Chief Justice John Roberts, writing for the six right-wingers, assured us that “the president is not above the law.” But he then proceeded to carve out a zone of immunity even broader than the one Trump’s legal team had sought.

Henceforth, a president will have absolute immunity from prosecution for official acts done in the course of carrying out his constitutional powers or implementing a federal statute. “We thus conclude,” Roberts wrote, “that the President is absolutely immune from criminal prosecution for conduct within his exclusive sphere of constitutional authority.” That includes commanding the armed forces, granting pardons, appointing ambassadors and members of the Supreme Court, overseeing international diplomacy and intelligence gathering, terrorism, trade and immigration.

A president has presumptive immunity for acts committed in “the outer perimeter of his official responsibility.” The burden is on the prosecutor to rebut that presumption of immunity by showing that prosecuting such an act would pose no “dangers of intrusion on the authority and functions of the Executive Branch,” a tall order.

“It is hard to imagine a criminal prosecution for a President’s official acts that would pose no dangers of intrusion on Presidential authority in the majority’s eyes,” Sonia Sotomayor noted in her impassioned dissent, joined by Elena Kagan and Ketanji Brown Jackson.

Roberts wrote that conversations between Trump and high-ranking Department of Justice (DOJ) officials (in which he pressured them to declare the election was corrupt) are absolutely immune. That means Trump could not be prosecuted even if he ordered DOJ officials to indict all congressional Democrats.

Trump’s conversations in which he bullied then-Vice President Mike Pence to stop the count or suspend the certification of the electors and urged state officials to send slates of false electors, and Trump’s tweets and his January 6 speech on the Ellipse “present more difficult questions,” Roberts wrote.

The court sent the case back down to U.S. District Judge Tanya Chutkan to “carefully analyze” whether allegations in the indictment against Trump for trying to overturn the election results involved official conduct for which he would be immune from prosecution. That inquiry “may depend on the content and context of each,” Roberts added.

There is no immunity for unofficial acts. “There may, however, be contexts in which the President, notwithstanding the prominence of his position, speaks in an unofficial capacity — perhaps as a candidate for office or party leader,” Roberts noted. It will depend on content, form and context.

“But there is not always a clear line between the President’s personal and official affairs,” Roberts wrote. “Distinguishing the President’s official actions from his unofficial ones can be difficult.” But Roberts made that even more difficult by saying that “in dividing official from unofficial conduct, courts may not inquire into the President’s motives.”

Moreover, in a prosecution for unofficial acts, evidence of official acts will be excluded.

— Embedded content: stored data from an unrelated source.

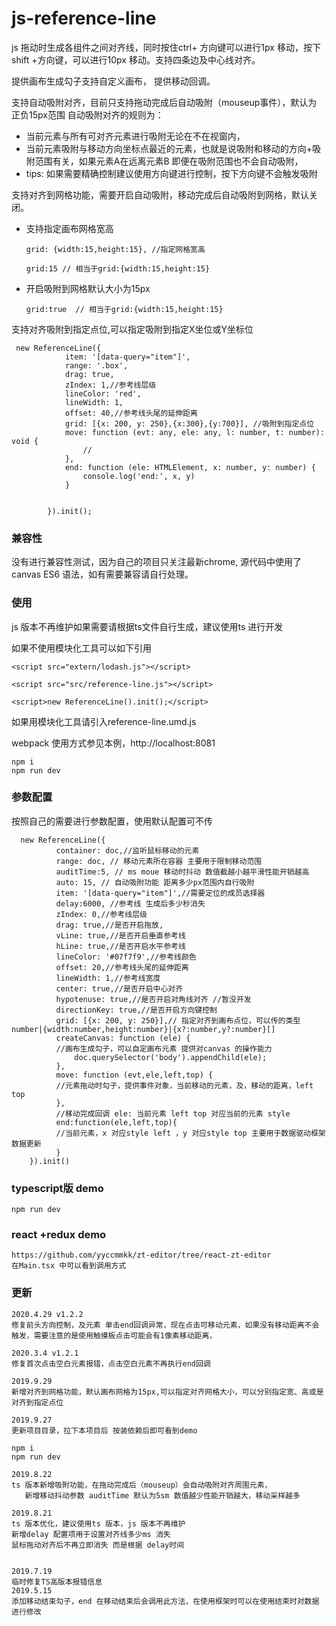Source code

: # js-reference-line
js 拖动时生成各组件之间对齐线，同时按住ctrl+ 方向键可以进行1px 移动，按下shift +方向键，可以进行10px 移动。支持四条边及中心线对齐。

提供画布生成勾子支持自定义画布，
提供移动回调。

支持自动吸附对齐，目前只支持拖动完成后自动吸附（mouseup事件），默认为 正负15px范围
自动吸附对齐的规则为：
+ 当前元素与所有可对齐元素进行吸附无论在不在视窗内，
+ 当前元素吸附与移动方向坐标点最近的元素，也就是说吸附和移动的方向+吸附范围有关，如果元素A在远离元素B 即便在吸附范围也不会自动吸附，
+ tips: 如果需要精确控制建议使用方向键进行控制，按下方向键不会触发吸附
  
支持对齐到网格功能，需要开启自动吸附，移动完成后自动吸附到网格，默认关闭。
+ 支持指定画布网格宽高
    
      grid: {width:15,height:15}, //指定网格宽高
      
      grid:15 // 相当于grid:{width:15,height:15}
      
+ 开启吸附到网格默认大小为15px

      grid:true  // 相当于grid:{width:15,height:15}

支持对齐吸附到指定点位,可以指定吸附到指定X坐位或Y坐标位

     new ReferenceLine({
                item: '[data-query="item"]',
                range: '.box',
                drag: true,
                zIndex: 1,//参考线层级
                lineColor: 'red',
                lineWidth: 1,
                offset: 40,//参考线头尾的延伸距离
                grid: [{x: 200, y: 250},{x:300},{y:700}], //吸附到指定点位
                move: function (evt: any, ele: any, l: number, t: number): void {
                    //
                },
                end: function (ele: HTMLElement, x: number, y: number) {
                    console.log('end:', x, y)
                }
    
    
            }).init();
  
  
    
### 兼容性
没有进行兼容性测试，因为自己的项目只关注最新chrome, 源代码中使用了canvas ES6 语法，如有需要兼容请自行处理。

### 使用
js 版本不再维护如果需要请根据ts文件自行生成，建议使用ts 进行开发

如果不使用模块化工具可以如下引用

`<script src="extern/lodash.js"></script>`


`<script src="src/reference-line.js"></script>`

`<script>new ReferenceLine().init();</script>`


如果用模块化工具请引入reference-line.umd.js

webpack 使用方式参见本例，http://localhost:8081
    
    npm i  
    npm run dev 


### 参数配置
 按照自己的需要进行参数配置，使用默认配置可不传
 
      new ReferenceLine({
              container: doc,//监听鼠标移动的元素
              range: doc, // 移动元素所在容器 主要用于限制移动范围
              auditTime:5, // ms moue 移动时抖动 数值截越小越平滑性能开销越高
              auto: 15, // 自动吸附功能 距离多少px范围内自行吸附
              item: '[data-query="item"]',//需要定位的成员选择器
              delay:6000, //参考线 生成后多少秒消失
              zIndex: 0,//参考线层级
              drag: true,//是否开启拖放,
              vLine: true,//是否开启垂直参考线
              hLine: true,//是否开启水平参考线
              lineColor: '#07f7f9',//参考线颜色
              offset: 20,//参考线头尾的延伸距离
              lineWidth: 1,//参考线宽度
              center: true,//是否开启中心对齐
              hypotenuse: true,//是否开启对角线对齐 //暂没开发
              directionKey: true,//是否开启方向键控制
              grid: [{x: 200, y: 250}],// 指定对齐到画布点位，可以传的类型 number|{width:number,height:number}|{x?:number,y?:number}[]
              createCanvas: function (ele) {
              //画布生成勾子，可以自定画布元素 提供对canvas 的操作能力
                  doc.querySelector('body').appendChild(ele);
              },
              move: function (evt,ele,left,top) {
              //元素拖动时勾子，提供事件对象，当前移动的元素，及，移动的距离，left top
              },
              //移动完成回调 ele: 当前元素 left top 对应当前的元素 style 
              end:function(ele,left,top){
              //当前元素，x 对应style left ，y 对应style top 主要用于数据驱动框架数据更新
              }
        }).init()
### typescript版 demo

    npm run dev

### react +redux demo
    
    https://github.com/yyccmmkk/zt-editor/tree/react-zt-editor
    在Main.tsx 中可以看到调用方式

### 更新
    
    2020.4.29 v1.2.2
    修复前头方向控制，及元素 单击end回调异常，现在点击可移动元素，如果没有移动距离不会触发，需要注意的是使用触摸板点击可能会有1像素移动距离，
    
    2020.3.4 v1.2.1
    修复首次点击空白元素报错，点击空白元素不再执行end回调

    2019.9.29
    新增对齐到网格功能，默认画布网格为15px,可以指定对齐网格大小，可以分别指定宽、高或是对齐到指定点位

    2019.9.27
    更新项目目录，拉下本项目后 按装依赖后即可看到demo
     
    npm i 
    npm run dev
    
    2019.8.22
    ts 版本新增吸附功能，在拖动完成后（mouseup）会自动吸附对齐周围元素，
       新增移动抖动参数 auditTime 默认为5sm 数值越少性能开销越大，移动采样越多

    2019.8.21
    ts 版本优化，建议使用ts 版本，js 版本不再维护
    新增delay 配置项用于设置对齐线多少ms 消失
    鼠标拖动对齐后不再立即消失 而是根据 delay时间
    

    2019.7.19
    临时修复TS高版本报错信息
    2019.5.15        
    添加移动结束勾子，end 在移动结束后会调用此方法，在使用框架时可以在使用结束时对数据进行修改
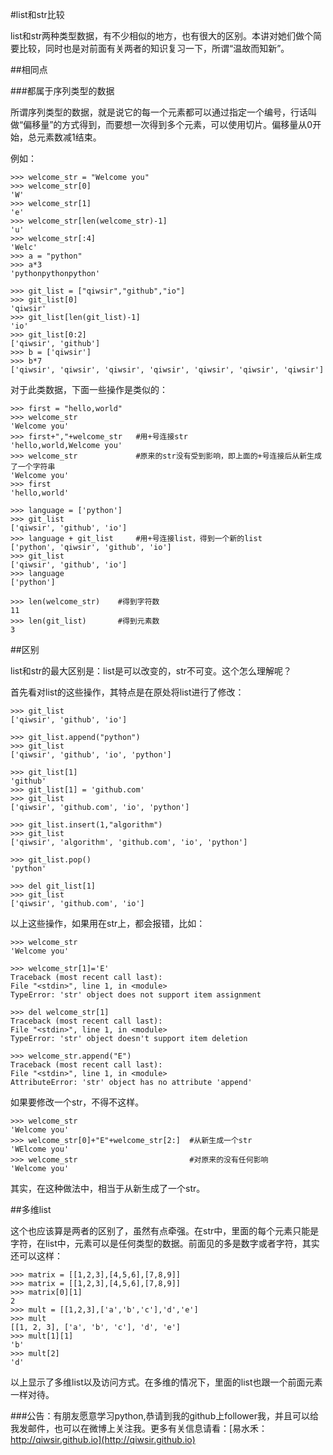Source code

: #list和str比较

list和str两种类型数据，有不少相似的地方，也有很大的区别。本讲对她们做个简要比较，同时也是对前面有关两者的知识复习一下，所谓“温故而知新”。

##相同点

###都属于序列类型的数据

所谓序列类型的数据，就是说它的每一个元素都可以通过指定一个编号，行话叫做“偏移量”的方式得到，而要想一次得到多个元素，可以使用切片。偏移量从0开始，总元素数减1结束。

例如：

    >>> welcome_str = "Welcome you"
    >>> welcome_str[0]
    'W'
    >>> welcome_str[1]
    'e'
    >>> welcome_str[len(welcome_str)-1]
    'u'
    >>> welcome_str[:4]
    'Welc'
    >>> a = "python"
    >>> a*3
    'pythonpythonpython'

    >>> git_list = ["qiwsir","github","io"]
    >>> git_list[0]
    'qiwsir'
    >>> git_list[len(git_list)-1]
    'io'
    >>> git_list[0:2]
    ['qiwsir', 'github']
    >>> b = ['qiwsir']
    >>> b*7
    ['qiwsir', 'qiwsir', 'qiwsir', 'qiwsir', 'qiwsir', 'qiwsir', 'qiwsir']

对于此类数据，下面一些操作是类似的：

    >>> first = "hello,world"
    >>> welcome_str
    'Welcome you'
    >>> first+","+welcome_str   #用+号连接str
    'hello,world,Welcome you'
    >>> welcome_str             #原来的str没有受到影响，即上面的+号连接后从新生成了一个字符串
    'Welcome you'
    >>> first
    'hello,world'

    >>> language = ['python']
    >>> git_list
    ['qiwsir', 'github', 'io']
    >>> language + git_list     #用+号连接list，得到一个新的list
    ['python', 'qiwsir', 'github', 'io']
    >>> git_list
    ['qiwsir', 'github', 'io']
    >>> language
    ['python']

    >>> len(welcome_str)    #得到字符数
    11
    >>> len(git_list)       #得到元素数
    3

##区别

list和str的最大区别是：list是可以改变的，str不可变。这个怎么理解呢？

首先看对list的这些操作，其特点是在原处将list进行了修改：

    >>> git_list
    ['qiwsir', 'github', 'io']
    
    >>> git_list.append("python")
    >>> git_list
    ['qiwsir', 'github', 'io', 'python']
    
    >>> git_list[1]               
    'github'
    >>> git_list[1] = 'github.com'
    >>> git_list
    ['qiwsir', 'github.com', 'io', 'python']
    
    >>> git_list.insert(1,"algorithm")
    >>> git_list
    ['qiwsir', 'algorithm', 'github.com', 'io', 'python']
    
    >>> git_list.pop()
    'python'
    
    >>> del git_list[1]
    >>> git_list
    ['qiwsir', 'github.com', 'io']

以上这些操作，如果用在str上，都会报错，比如：

    >>> welcome_str
    'Welcome you'
    
    >>> welcome_str[1]='E'
    Traceback (most recent call last):
    File "<stdin>", line 1, in <module>
    TypeError: 'str' object does not support item assignment
    
    >>> del welcome_str[1]
    Traceback (most recent call last):
    File "<stdin>", line 1, in <module>
    TypeError: 'str' object doesn't support item deletion
    
    >>> welcome_str.append("E")
    Traceback (most recent call last):
    File "<stdin>", line 1, in <module>
    AttributeError: 'str' object has no attribute 'append'

如果要修改一个str，不得不这样。

    >>> welcome_str
    'Welcome you'
    >>> welcome_str[0]+"E"+welcome_str[2:]  #从新生成一个str
    'WElcome you'
    >>> welcome_str                         #对原来的没有任何影响
    'Welcome you'

其实，在这种做法中，相当于从新生成了一个str。

##多维list

这个也应该算是两者的区别了，虽然有点牵强。在str中，里面的每个元素只能是字符，在list中，元素可以是任何类型的数据。前面见的多是数字或者字符，其实还可以这样：

    >>> matrix = [[1,2,3],[4,5,6],[7,8,9]]
    >>> matrix = [[1,2,3],[4,5,6],[7,8,9]]
    >>> matrix[0][1]
    2
    >>> mult = [[1,2,3],['a','b','c'],'d','e']
    >>> mult
    [[1, 2, 3], ['a', 'b', 'c'], 'd', 'e']
    >>> mult[1][1]
    'b'
    >>> mult[2]
    'd'

以上显示了多维list以及访问方式。在多维的情况下，里面的list也跟一个前面元素一样对待。

###公告：有朋友愿意学习python,恭请到我的github上follower我，并且可以给我发邮件，也可以在微博上关注我。更多有关信息请看：[易水禾：http://qiwsir.github.io](http://qiwsir.github.io)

Although she joined the majority opinion, Amy Coney Barrett disagreed with that holding. “Yet excluding from trial any mention of the official act connected to the bribe would hamstring the prosecution” in a bribery case, she wrote in her separate concurrence. “To make sense of charges alleging a quid pro quo, the jury must be allowed to hear about both the quid and the quo, even if the quo, standing alone, could not be a basis for the President’s criminal liability.”

“The President Is Now a King Above the Law”

“In every use of official power, the President is now a king above the law,” Sotomayor wrote. “The court effectively creates a law-free zone around the president, upsetting the status quo that has existed since the founding.” The immunity the court created now “lies about like a loaded weapon” for any president to use for their own political gain or financial interests, with the knowledge that they are inoculated from criminal liability, Sotomayor added.

Now, when a president “uses his official powers in any way,” he will be immune from criminal prosecution, Sotomayor noted. “Orders the Navy’s Seal Team 6 to assassinate a political rival? Immune. Organizes a military coup to hold onto power? Immune. Takes a bribe in exchange for a pardon? Immune. Immune, Immune, Immune.”

In her separate dissent, Jackson likewise sounded the alarm that U.S. presidents would be kings under the court’s ruling. “The majority of my colleagues seems to have put their trust in our Court’s ability to prevent Presidents from becoming Kings through case-by-case application of the indeterminate standards of their new Presidential accountability paradigm,” she wrote. “I fear that they are wrong.” The court has declared for the first time that “the most powerful official in the United States can . . . become a law unto himself.”

“From this day forward,” Jackson wrote, “Presidents of tomorrow will be free to exercise the Commander-in-Chief powers, the foreign affairs powers, and all the vast law enforcement powers enshrined in Article II however they please — including in ways that Congress has deemed criminal and that have potentially grave consequences for the rights and liberties of Americans.”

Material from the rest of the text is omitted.